Stored data
----------------------------------------

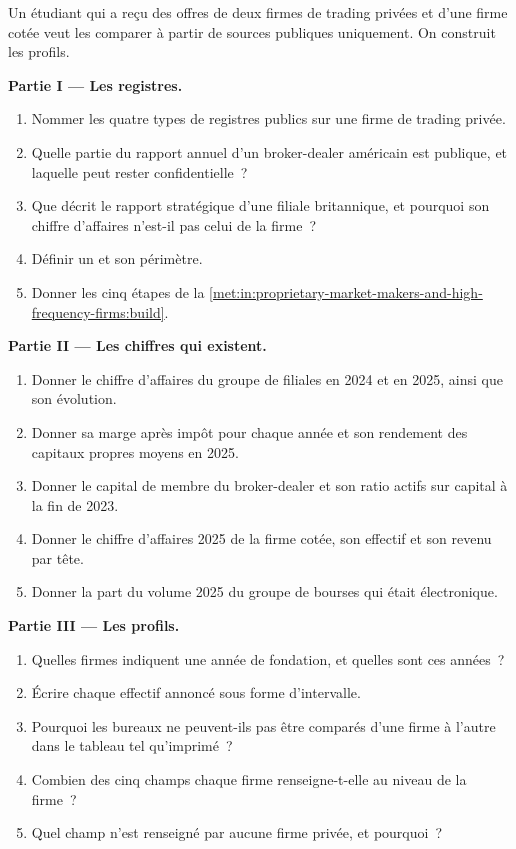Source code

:\begin{problem}\label{pb:in:proprietary-market-makers-and-high-frequency-firms:1}
Un étudiant qui a reçu des offres de deux firmes de trading privées et d'une firme cotée veut les comparer à partir de sources publiques
uniquement. On construit les profils.

\medskip\noindent\textbf{Partie I --- Les registres.}
\begin{enumerate}
\item Nommer les quatre types de registres publics sur une firme de trading privée.
\item Quelle partie du rapport annuel d'un broker-dealer américain est publique, et laquelle peut rester confidentielle~?
\item Que décrit le rapport stratégique d'une filiale britannique, et pourquoi son chiffre d'affaires n'est-il pas celui de la firme~?
\item Définir un  et son périmètre.
\item Donner les cinq étapes de la \cref{met:in:proprietary-market-makers-and-high-frequency-firms:build}.
\end{enumerate}

\medskip\noindent\textbf{Partie II --- Les chiffres qui existent.}
\begin{enumerate}[resume]
\item Donner le chiffre d'affaires du groupe de filiales en 2024 et en 2025, ainsi que son évolution.
\item Donner sa marge après impôt pour chaque année et son rendement des capitaux propres moyens en 2025.
\item Donner le capital de membre du broker-dealer et son ratio actifs sur capital à la fin de 2023.
\item Donner le chiffre d'affaires 2025 de la firme cotée, son effectif et son revenu par tête.
\item Donner la part du volume 2025 du groupe de bourses qui était électronique.
\end{enumerate}

\medskip\noindent\textbf{Partie III --- Les profils.}
\begin{enumerate}[resume]
\item Quelles firmes indiquent une année de fondation, et quelles sont ces années~?
\item Écrire chaque effectif annoncé sous forme d'intervalle.
\item Pourquoi les bureaux ne peuvent-ils pas être comparés d'une firme à l'autre dans le tableau tel qu'imprimé~?
\item Combien des cinq champs chaque firme renseigne-t-elle au niveau de la firme~?
\item Quel champ n'est renseigné par aucune firme privée, et pourquoi~?
\end{enumerate}


\end{problem}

----------------------------------------

# Task item
From the line holding "tableau tel qu'imprimé~?" down to the final line above, quote every line exactly and only those lines.

# Answer area
\item Pourquoi les bureaux ne peuvent-ils pas être comparés d'une firme à l'autre dans le tableau tel qu'imprimé~?
\item Combien des cinq champs chaque firme renseigne-t-elle au niveau de la firme~?
\item Quel champ n'est renseigné par aucune firme privée, et pourquoi~?
\end{enumerate}


\end{problem}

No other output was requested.